Heidegger chiaramente si situa, con Gehlen, Spengler, Jünger (cfr. la tematica de L'operaio, 2004, sulla cui visione della tecnica proprio Heidegger gestirà un seminario negli anni della seconda guerra mondiale), Marinetti ed altri, alle origini di una visione ove la prospettiva contemporanea di una "singolarità" tecnica si associa, in rapporto di causalità complesso, al maturare di altre fratture epocali, di una crisi che rappresenta il possibile avvento di un'era nuova in senso trascendentale, ma che resta anche aperta sull'incubo entropico di una "fine della storia" (Fukuyama 1996) in un Brave New World (Huxley 2007) globalizzato ed eternizzato, in un "sistema per uccidere i popoli" (Faye 2002) in cui la stessa tecnologia è cristallizzata, pervertita e strumentalizzata proprio per impedire ogni trasformazione postumana, ogni sogno faustiano; in cui il rifiuto, di natura squisitamente morale, della responsabilità di chi è come abbiamo visto chiamato ad "ereditare la terra", e nell'ulteriore tappa nel processo di ominazione che questo rappresenta, si risolve in esiti, anziché "più-che-umani", propriamente disumani.
L'epoca che secondo Arnold Gehlen o Giorgio Locchi annuncia (e richiede) l'avvento di un "terzo uomo", del postumano, è infatti anche l'epoca della "morte di Dio", che corrisponde alla fine dell'"antropocentrismo" umanista (Marchesini 2002), inteso come esaurimento di una tendenza storica bimillenaria che se si esprime nella metafisica occidentale trova però la sua sanzione storica nelle religioni bibliche e nei loro avatar secolarizzati contemporanei (Locchi 1982); e d'altra parte corrisponde alla conclusione di un ciclo ancora più ampio, di portata appunto antropologica e non solo ideologica. Come dice Gehlen: «siamo inseriti in questo processo da appena duecento anni e già questa "svolta culturale" ha un significato paragonabile solamente a quello della svolta del neolitico. Ciò vuol dire: nessun settore della cultura, nessuna fibra dell'uomo sarà risparmiata da questa trasformazione, che può essere destinata a durare ancora secoli, per cui è impossibile prevedere cosa sarà bruciato da questa fiamma, cosa si fonderà e cosa si dimostrerà capace di resistere ad essa»

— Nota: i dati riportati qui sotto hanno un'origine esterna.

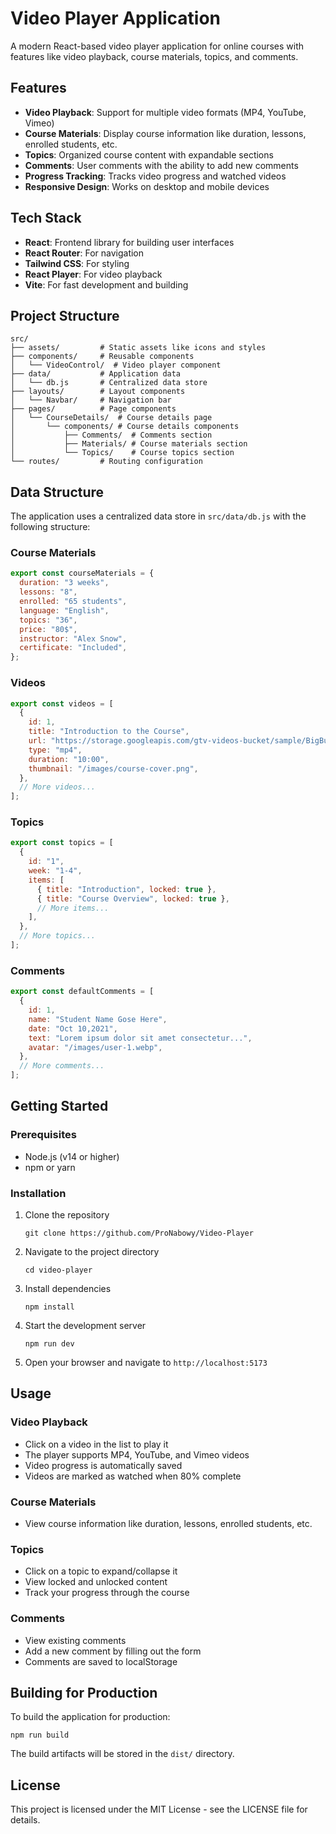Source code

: # Video Player Application

A modern React-based video player application for online courses with features like video playback, course materials, topics, and comments.

## Features

- **Video Playback**: Support for multiple video formats (MP4, YouTube, Vimeo)
- **Course Materials**: Display course information like duration, lessons, enrolled students, etc.
- **Topics**: Organized course content with expandable sections
- **Comments**: User comments with the ability to add new comments
- **Progress Tracking**: Tracks video progress and watched videos
- **Responsive Design**: Works on desktop and mobile devices

## Tech Stack

- **React**: Frontend library for building user interfaces
- **React Router**: For navigation
- **Tailwind CSS**: For styling
- **React Player**: For video playback
- **Vite**: For fast development and building

## Project Structure

```
src/
├── assets/         # Static assets like icons and styles
├── components/     # Reusable components
│   └── VideoControl/  # Video player component
├── data/           # Application data
│   └── db.js       # Centralized data store
├── layouts/        # Layout components
│   └── Navbar/     # Navigation bar
├── pages/          # Page components
│   └── CourseDetails/  # Course details page
│       └── components/ # Course details components
│           ├── Comments/  # Comments section
│           ├── Materials/ # Course materials section
│           └── Topics/    # Course topics section
└── routes/         # Routing configuration
```

## Data Structure

The application uses a centralized data store in `src/data/db.js` with the following structure:

### Course Materials

```javascript
export const courseMaterials = {
  duration: "3 weeks",
  lessons: "8",
  enrolled: "65 students",
  language: "English",
  topics: "36",
  price: "80$",
  instructor: "Alex Snow",
  certificate: "Included",
};
```

### Videos

```javascript
export const videos = [
  {
    id: 1,
    title: "Introduction to the Course",
    url: "https://storage.googleapis.com/gtv-videos-bucket/sample/BigBuckBunny.mp4",
    type: "mp4",
    duration: "10:00",
    thumbnail: "/images/course-cover.png",
  },
  // More videos...
];
```

### Topics

```javascript
export const topics = [
  {
    id: "1",
    week: "1-4",
    items: [
      { title: "Introduction", locked: true },
      { title: "Course Overview", locked: true },
      // More items...
    ],
  },
  // More topics...
];
```

### Comments

```javascript
export const defaultComments = [
  {
    id: 1,
    name: "Student Name Gose Here",
    date: "Oct 10,2021",
    text: "Lorem ipsum dolor sit amet consectetur...",
    avatar: "/images/user-1.webp",
  },
  // More comments...
];
```

## Getting Started

### Prerequisites

- Node.js (v14 or higher)
- npm or yarn

### Installation

1. Clone the repository

   ```
   git clone https://github.com/ProNabowy/Video-Player
   ```

2. Navigate to the project directory

   ```
   cd video-player
   ```

3. Install dependencies

   ```
   npm install
   ```

4. Start the development server

   ```
   npm run dev
   ```

5. Open your browser and navigate to `http://localhost:5173`

## Usage

### Video Playback

- Click on a video in the list to play it
- The player supports MP4, YouTube, and Vimeo videos
- Video progress is automatically saved
- Videos are marked as watched when 80% complete

### Course Materials

- View course information like duration, lessons, enrolled students, etc.

### Topics

- Click on a topic to expand/collapse it
- View locked and unlocked content
- Track your progress through the course

### Comments

- View existing comments
- Add a new comment by filling out the form
- Comments are saved to localStorage

## Building for Production

To build the application for production:

```
npm run build
```

The build artifacts will be stored in the `dist/` directory.

## License

This project is licensed under the MIT License - see the LICENSE file for details.
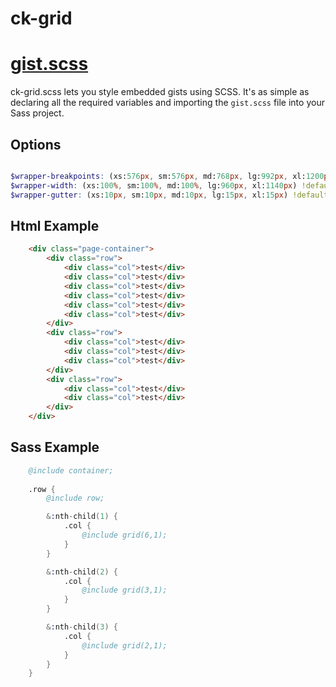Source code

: # ck-grid

# [gist.scss](https://codepen.io/canibrahimkoc/pen/abdaZbz/)

ck-grid.scss lets you style embedded gists using SCSS. It's as simple as declaring all the required variables and importing the `gist.scss` file into your Sass project.

## Options

```scss

$wrapper-breakpoints: (xs:576px, sm:576px, md:768px, lg:992px, xl:1200px) !default;
$wrapper-width: (xs:100%, sm:100%, md:100%, lg:960px, xl:1140px) !default;
$wrapper-gutter: (xs:10px, sm:10px, md:10px, lg:15px, xl:15px) !default;

```

## Html Example

```html
    <div class="page-container">
        <div class="row">
            <div class="col">test</div>
            <div class="col">test</div>
            <div class="col">test</div>
            <div class="col">test</div>
            <div class="col">test</div>
            <div class="col">test</div>
        </div>
        <div class="row">
            <div class="col">test</div>
            <div class="col">test</div>
            <div class="col">test</div>
        </div>
        <div class="row">
            <div class="col">test</div>
            <div class="col">test</div>
        </div>
    </div>
```

## Sass Example

```S
    @include container;
    
    .row {
        @include row;

        &:nth-child(1) {
            .col {
                @include grid(6,1);
            }
        }

        &:nth-child(2) {
            .col {
                @include grid(3,1);
            }
        }

        &:nth-child(3) {
            .col {
                @include grid(2,1);
            }
        }
    }
```
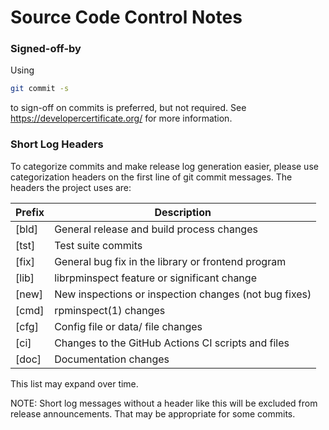 # Source Code Control Notes

### Signed-off-by

Using

```sh
git commit -s
```

to sign-off on commits is preferred, but not required.  See https://developercertificate.org/ for more information.

### Short Log Headers

To categorize commits and make release log generation easier, please use categorization headers on the first line of git commit messages.  The headers the project uses are:

| Prefix | Description |
| ------ | ----------- |
| [bld]  | General release and build process changes |
| [tst]  | Test suite commits |
| [fix]  | General bug fix in the library or frontend program |
| [lib]  | librpminspect feature or significant change |
| [new]  | New inspections or inspection changes (not bug fixes) |
| [cmd]  | rpminspect(1) changes |
| [cfg]  | Config file or data/ file changes |
| [ci]   | Changes to the GitHub Actions CI scripts and files |
| [doc]  | Documentation changes |

This list may expand over time.

NOTE: Short log messages without a header like this will be excluded from release announcements.  That may be appropriate for some commits.
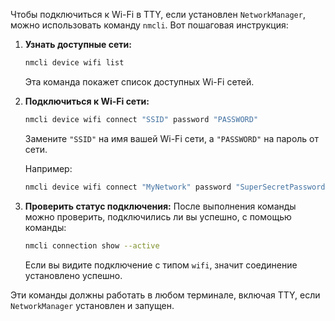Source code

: Чтобы подключиться к Wi-Fi в TTY, если установлен `NetworkManager`, можно использовать команду `nmcli`. Вот пошаговая инструкция:

1. **Узнать доступные сети:**
   ```bash
   nmcli device wifi list
   ```
   Эта команда покажет список доступных Wi-Fi сетей.

2. **Подключиться к Wi-Fi сети:**
   ```bash
   nmcli device wifi connect "SSID" password "PASSWORD"
   ```
   Замените `"SSID"` на имя вашей Wi-Fi сети, а `"PASSWORD"` на пароль от сети.

   Например:
   ```bash
   nmcli device wifi connect "MyNetwork" password "SuperSecretPassword"
   ```

3. **Проверить статус подключения:**
   После выполнения команды можно проверить, подключились ли вы успешно, с помощью команды:
   ```bash
   nmcli connection show --active
   ```
   Если вы видите подключение с типом `wifi`, значит соединение установлено успешно.

Эти команды должны работать в любом терминале, включая TTY, если `NetworkManager` установлен и запущен.
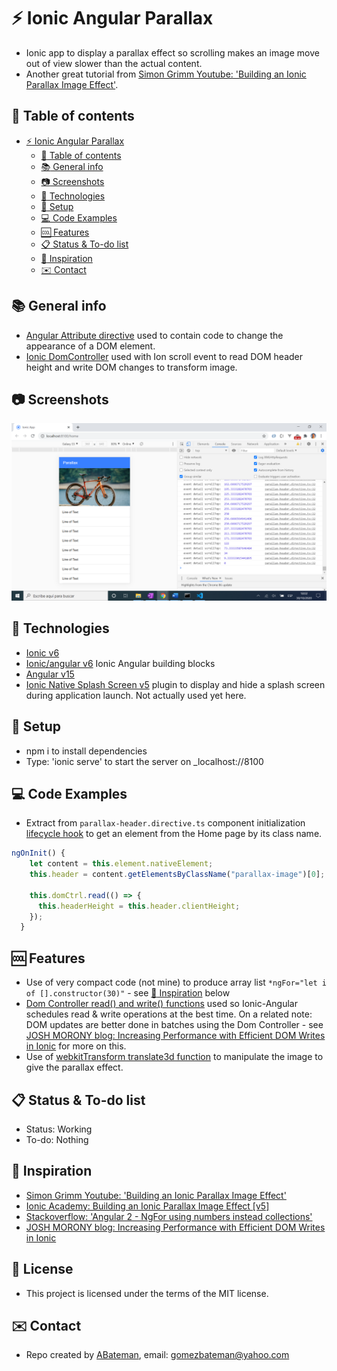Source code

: # :zap: Ionic Angular Parallax

* Ionic app to display a parallax effect so scrolling makes an image move out of view slower than the actual content.
* Another great tutorial from [Simon Grimm Youtube: 'Building an Ionic Parallax Image Effect'](https://www.youtube.com/watch?v=TsIVWQf1qNA&t=62s).

## :page_facing_up: Table of contents

* [:zap: Ionic Angular Parallax](#zap-ionic-angular-parallax)
  * [:page_facing_up: Table of contents](#page_facing_up-table-of-contents)
  * [:books: General info](#books-general-info)
  * [:camera: Screenshots](#camera-screenshots)
  * [:signal_strength: Technologies](#signal_strength-technologies)
  * [:floppy_disk: Setup](#floppy_disk-setup)
  * [:computer: Code Examples](#computer-code-examples)
  * [:cool: Features](#cool-features)
  * [:clipboard: Status & To-do list](#clipboard-status--to-do-list)
  * [:clap: Inspiration](#clap-inspiration)
  * [:envelope: Contact](#envelope-contact)

## :books: General info

* [Angular Attribute directive](https://angular.io/guide/attribute-directives) used to contain code to change the appearance of a DOM element.
* [Ionic DomController](https://github.com/ionic-team/ionic-framework/blob/master/angular/src/providers/dom-controller.ts) used with Ion scroll event to read DOM header height and write DOM changes to transform image.

## :camera: Screenshots

![screenshot](./img/test.png)

## :signal_strength: Technologies

* [Ionic v6](https://ionicframework.com/)
* [Ionic/angular v6](https://www.npmjs.com/package/@ionic/angular) Ionic Angular building blocks
* [Angular v15](https://angular.io/)
* [Ionic Native Splash Screen v5](@ionic-native/splash-screen) plugin to display and hide a splash screen during application launch. Not actually used yet here.

## :floppy_disk: Setup

* npm i to install dependencies
* Type: 'ionic serve' to start the server on _localhost://8100

## :computer: Code Examples

* Extract from `parallax-header.directive.ts` component initialization [lifecycle hook](https://angular.io/guide/lifecycle-hooks) to get an element from the Home page by its class name.

```typescript
ngOnInit() {
    let content = this.element.nativeElement;
    this.header = content.getElementsByClassName("parallax-image")[0];

    this.domCtrl.read(() => {
      this.headerHeight = this.header.clientHeight;
    });
  }
```

## :cool: Features

* Use of very compact code (not mine) to produce array list  `*ngFor="let i of [].constructor(30)"` - see [:clap: Inspiration](#clap-inspiration) below
* [Dom Controller read() and write() functions](https://github.com/ionic-team/ionic-framework/blob/master/angular/src/providers/dom-controller.ts) used so Ionic-Angular schedules read & write operations at the best time. On a related note: DOM updates are better done in batches using the Dom Controller - see [JOSH MORONY blog: Increasing Performance with Efficient DOM Writes in Ionic](https://www.joshmorony.com/increasing-performance-with-efficient-dom-writes-in-ionic-2/) for more on this.
* Use of [webkitTransform translate3d function](https://developer.mozilla.org/en-US/docs/Web/CSS/transform-function/translate3d) to manipulate the image to give the parallax effect.

## :clipboard: Status & To-do list

* Status: Working
* To-do: Nothing

## :clap: Inspiration

* [Simon Grimm Youtube: 'Building an Ionic Parallax Image Effect'](https://www.youtube.com/watch?v=TsIVWQf1qNA&t=62s)
* [Ionic Academy: Building an Ionic Parallax Image Effect [v5]](https://ionicacademy.com/ionic-parallax-image/)
* [Stackoverflow: 'Angular 2 - NgFor using numbers instead collections'](https://stackoverflow.com/questions/36354325/angular-2-ngfor-using-numbers-instead-collections)
* [JOSH MORONY blog: Increasing Performance with Efficient DOM Writes in Ionic](https://www.joshmorony.com/increasing-performance-with-efficient-dom-writes-in-ionic-2/)

## :file_folder: License

* This project is licensed under the terms of the MIT license.

## :envelope: Contact

* Repo created by [ABateman](https://github.com/AndrewJBateman), email: gomezbateman@yahoo.com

(Gehlen 1994). E ancora: «la rivoluzione industriale che oggi volge al termine segna infatti la fine delle cosiddette "culture superiori", affermatesi dal 3500 a.C. fino oltre il 1800 d.C. e promuove la nascita di un nuovo tipo di cultura, oggi ancora non ben delineato. Seguendo questa linea di pensiero, si potrebbe addirittura arrivare a pensare che l'"era civile" come periodo storico sia vicino a spirare, se intendiamo la parola civiltà nel senso che ci viene illustrato dalla storia delle culture superiori dell'umanità sino ad oggi»
(Gehlen 2003).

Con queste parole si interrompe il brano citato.